About 15 years ago the US Fish and Wildlife Service (FWS) determined that the golden eagle population could not withstand an increase in human caused mortality. But there was a great queue of proposed wind projects that wanted FWS permits to kill these eagles under the Eagle Protection Act, which would certainly increase the kill rate.
In response the FWS created an offset program in which eagle deaths due to power pole electrocution would supposedly be reduced by an amount equal to the increased deaths due to wind turbines. We now know that this offset program has completely failed as there has been no reduction in electrocution deaths.
The likely cause of this failure is that the FWS uses an electrocution death rate that is extremely incorrect. As a result the number of power poles that have been made safe is just a tiny fraction of what it would take to create the desired offset.
The FWS should issue no more wind power eagle kill permits until this issue is resolved. Accurate power pole death rates need to be determined. Given there are over a hundred million poles in America the offset numbers may be so high that the program is not feasible. In that case wind development must stop.
Here are some technical basics. In 2016 FWS published detailed guidance and assessment of the electrocution offset program, which had already been in operation for a few years. It is called the compensatory mitigation program because the wind facility getting the eagle kill permit has to pay for the power pole refits that supposedly offset that facility’s kills.
The 2016 best estimate of the electrocution death rate was 500 eagles a year. The projected eagle kill rate increase from the steadily increasing number of deadly wind turbines is a FWS secret but it is privately estimated to be at least several hundred a year by now. If the offset program worked the electrocution death rate should have dropped at least an equal amount. In fact FSW requires it to drop even more.
But a major 2022 study found the electrocution rate to still be around 500 deaths per year. The 26 author study is “Age-specific survival rates, causes of death, and allowable take of Golden Eagles in the western United States,” Ecological Applications, January 2022 and it is here.
https://esajournals.onlinelibrary.wiley.com/doi/10.1002/eap.2544
The death rate did not go down after six years so the offsets did not work. Nor is there any reason to think they have worked since 2022 because the extremely low offset rate has not changed.
The number of power poles that must be made safe to offset each wind turbine death is the key number in the program. WFS uses 0.0036 deaths per pole. However I estimate that there are around 120 million power poles in America. Given 500 deaths a year that is a national average of about 0.0000042 deaths per pole.
The FWS number is a whopping 857 times the US average! On this simple account the number of poles that need to be made safe will be over 800 times the number presently being done. In that case it is no wonder the offset program does not work as the number of poles being made safe is trivial compared to what is needed.

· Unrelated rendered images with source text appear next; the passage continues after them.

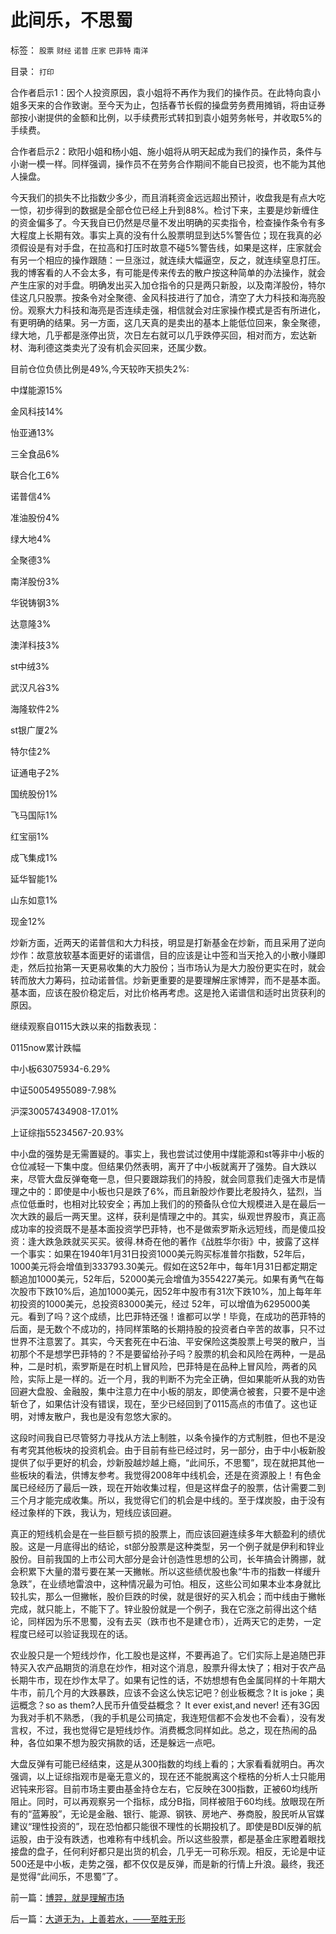 # 此间乐，不思蜀

标签： `股票` `财经` `诺普` `庄家` `巴菲特` `南洋` 

目录： `打印`

合作者启示1：因个人投资原因，袁小姐将不再作为我们的操作员。在此特向袁小姐多天来的合作致谢。至今天为止，包括春节长假的操盘劳务费用摊销，将由证券部按小谢提供的金额和比例，以手续费形式转扣到袁小姐劳务帐号，并收取5%的手续费。

合作者启示2：欧阳小姐和杨小姐、施小姐将从明天起成为我们的操作员，条件与小谢一模一样。同样强调，操作员不在劳务合作期间不能自已投资，也不能为其他人操盘。



今天我们的损失不比指数少多少，而且消耗资金远远超出预计，收盘我是有点大吃一惊，初步得到的数据是全部仓位已经上升到88%。检讨下来，主要是炒新缠住的资金偏多了。今天我自已仍然是尽量不发出明确的买卖指令，检查操作条令有多大程度上长期有效。事实上真的没有什么股票明显到达5%警告位；现在我真的必须假设是有对手盘，在拉高和打压时故意不碰5%警告线，如果是这样，庄家就会有另一个相应的操作跟随：一旦涨过，就连续大幅逼空，反之，就连续窒息打压。我的博客看的人不会太多，有可能是传来传去的散户按这种简单的办法操作，就会产生庄家的对手盘。明确发出买入加仓指令的只是两只新股，以及南洋股份，特尔佳这几只股票。按条令对全聚德、金风科技进行了加仓，清空了大力科技和海亮股份。观察大力科技和海亮是否连续走强，相信就会对庄家操作模式是否有所进化，有更明确的结果。另一方面，这几天真的是卖出的基本上能低位回来，象全聚德，绿大地，几乎都是涨停出货，次日左右就可以几乎跌停买回，相对而方，宏达新材、海利德这类卖光了没有机会买回来，还属少数。



目前仓位负债比例是49%,今天较昨天损失2%:

中煤能源15%

金风科技14%

怡亚通13%

三全食品6%

联合化工6%

诺普信4%

准油股份4%

绿大地4%

全聚德3%

南洋股份3%

华锐铸钢3%

达意隆3%

澳洋科技3%

st中绒3%

武汉凡谷3%

海隆软件2%

st银广厦2%

特尔佳2%

证通电子2%

国统股份1%

飞马国际1%

红宝丽1%

成飞集成1%

延华智能1%

山东如意1%

现金12%



炒新方面，近两天的诺普信和大力科技，明显是打新基金在炒新，而且采用了逆向炒作：故意放软基本面更好的诺谱信，目的应该是让中签和当天抢入的小散小赚即走，然后拉抬第一天更易收集的大力股份；当市场认为是大力股份更实在时，就会转而放大力筹码，拉动诺普信。炒新更重要的是要理解庄家博羿，而不是基本面。基本面，应该在股价稳定后，对比价格再考虑。这是抢入诺谱信和适时出货获利的原因。



继续观察自0115大跌以来的指数表现：

0115now累计跌幅

中小板63075934-6.29%

中证50054955089-7.98%

沪深30057434908-17.01%

上证综指55234567-20.93%



中小盘的强势是无需置疑的。事实上，我也尝试过使用中煤能源和st等非中小板的仓位减轻一下集中度。但结果仍然表明，离开了中小板就离开了强势。自大跌以来，尽管大盘反弹奄奄一息，但只要跟踪我们的持股，就会同意我们走强大市是情理之中的：即使是中小板也只是跌了6%，而且新股炒作要比老股持久，猛烈，当点位低垂时，也相对比较安全；再加上我们的的预备队仓位大规模进入是在最后一次大跌的最后一两天里。这样，获利是情理之中的。其实，纵观世界股市，真正高成功率的投资既不是基本面投资学巴菲特，也不是做索罗斯永远短线，而是傻瓜投资：逢大跌急跌就买买买。彼得.林奇在他的著作《战胜华尔街》中，披露了这样一个事实：如果在1940年1月31日投资1000美元购买标准普尔指数，52年后，1000美元将会增值到333793.30美元。假如在这52年中，每年1月31日都定期定额追加1000美元，52年后，52000美元会增值为3554227美元。如果有勇气在每次股市下跌10%后，追加1000美元，因52年中股市有31次下跌10%，加上每年年初投资的1000美元，总投资83000美元，经过
52年，可以增值为6295000美元。看到了吗？这个成绩，比巴菲特还强！谁都可以学！毕竟，在成功的芭菲特的后面，是无数个不成功的，持同样策略的长期持股的投资者白辛苦的故事，只不过世界不注意罢了。其实，今天套死在中石油、平安保险这类股票上号哭的散户，当初那个不是想学巴菲特的？不是要留给孙子吗？股票的机会和风险在两种，一是品种，二是时机，索罗斯是在时机上冒风险，巴菲特是在品种上冒风险，两者的风险，实际上是一样的。近一个月，我的判断不为完全正确，但如果能听从我的劝告回避大盘股、金融股，集中注意力在中小板的朋友，即使满仓被套，只要不是中途斩仓了，如果估计没有错误，现在，至少已经回到了0115高点的市值了。这也证明，对博友散户，我也是没有忽悠大家的。



这段时间我自已尽管努力寻找从方法上制胜，以条令操作的方式制胜，但也不是没有考究其他板块的投资机会。由于目前有些已经过时，另一部分，由于中小板新股提供了似乎更好的机会，炒新股越炒越上瘾，“此间乐，不思蜀”，现在就把其他一些板块的看法，供博友参考。我觉得2008年中线机会，还是在资源股上！有色金属已经经历了最后一跌，现在开始收集过程，但是这样盘子的股票，估计需要二到三个月才能完成收集。所以，我觉得它们的机会是中线的。至于煤炭股，由于没有经过象样的下跌，我认为，短线应该回避。



真正的短线机会是在一些巨额亏损的股票上，而应该回避连续多年大额盈利的绩优股。这是一月底得出的结论，st部分股票是这种类型，另一个例子就是伊利和锌业股份。目前我国的上市公司大部分是会计创造性思想的公司，长年搞会计腾挪，就会积累下大量的潜亏要在某一天撇帐。所以这些绩优股也象“牛市的指数一样缓升急跌”，在业绩地雷浪中，这种情况最为可怕。相反，这些公司如果本业本身就比较扎实，那么一但撇帐，股价巨跌的时侯，就是很好的买入机会；而中线由于撇帐完成，就只能上，不能下了。锌业股份就是一个例子，我在它涨之前得出这个结论，同样因为乐不思蜀，没有去买（跌市也不是建仓市），近两天它的走势，一定程度已经可以验证我现在的话。



农业股只是一个短线炒作，化工股也是这样，不要再追了。它们实际上是追随巴菲特买入农产品期货的消息在炒作，相对这个消息，股票升得太快了；相对于农产品长期牛市，现在炒作太早了。如果有记性的话，不妨想想有色金属同样的十年期大牛市，前几个月的大跌暴跌，应该不会这么快忘记吧？创业板概念？It
is joke；奥运概念？so as them?人民币升值受益概念？ It ever exist,and never!
还有3G因为我对手机不熟悉，（我的手机是公司搞定，我连短信都不会发也不会看），没有发言权，不过，我也觉得它是短线炒作。消费概念同样如此。总之，现在热闹的品种，各位如果不想为股灾捐款的话，还是躲远一点吧。



大盘反弹有可能已经结束，这是从300指数的均线上看的；大家看看就明白。再次强调，以上证综指观市是毫无意义的，现在还不能脱离这个桎梏的分析人士只能用迟钝来形容。目前市场主要由基金持仓左右，它反映在300指数，正被60均线所阻止。同时，可以再观察另一个指标，成分B指，同样被阻于60均线。放眼现在所有的“蓝筹股”，无论是金融、银行、能源、钢铁、房地产、券商股，股民听从官媒建议“理性投资的”，现在恐怕都只能很不理性的长期投机了。即使是BDI反弹的航运股，由于没有跌透，也难称有中线机会。所以这些股票，都是基金庄家瞪着眼找接盘的盘子，任何利好都只是出货的机会，几乎无一可称乐观。相反，无论是中证500还是中小板，走势之强，都不仅仅是反弹，而是新的行情上升浪。最终，我还是觉得“此间乐，不思蜀”了。

前一篇：[博羿，就是理解市场](../../../2008/2/19/博羿，就是理解市场.md)

后一篇：[大道无为，上善若水，——至胜无形](../../../2008/2/20/大道无为，上善若水，——至胜无形.md)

Of course the reality is more complex but the offset number(s) need to be made scientifically accurate before the program continues.
It is also very strange that the FWS has not made a golden eagle population estimate since 2016, or at least not a public one. About 100,000 MW of wind power, well over 30,000 turbines, have become operational since 2016. FWS should be tracking the population impact.
The dire need to carefully assess the efficacy and feasibility of the electrocution offset program before granting any new eagle kill permits fits in with the President’s Executive Order on wind power. Here is the key requirement abstracted from that EO:
“Review of the Federal Government’s Permitting Practices for Wind Projects
Sec. 2. Temporary Cessation and Immediate Review of Federal Wind Permitting Practices.
- In light of various alleged legal deficiencies underlying the Federal Government’s permitting of onshore wind projects, the consequences of which may lead to grave harm, the Secretary of the Interior and the heads of all other relevant agencies, shall not issue new or renewed permits for onshore wind projects pending the completion of a comprehensive assessment and review of Federal permitting practices. The assessment shall consider the environmental impact of onshore wind upon birds.”
No new eagle death offset permits can be issued under the Eagle Protection Act until the compensatory mitigation program can be made to work, if it can be.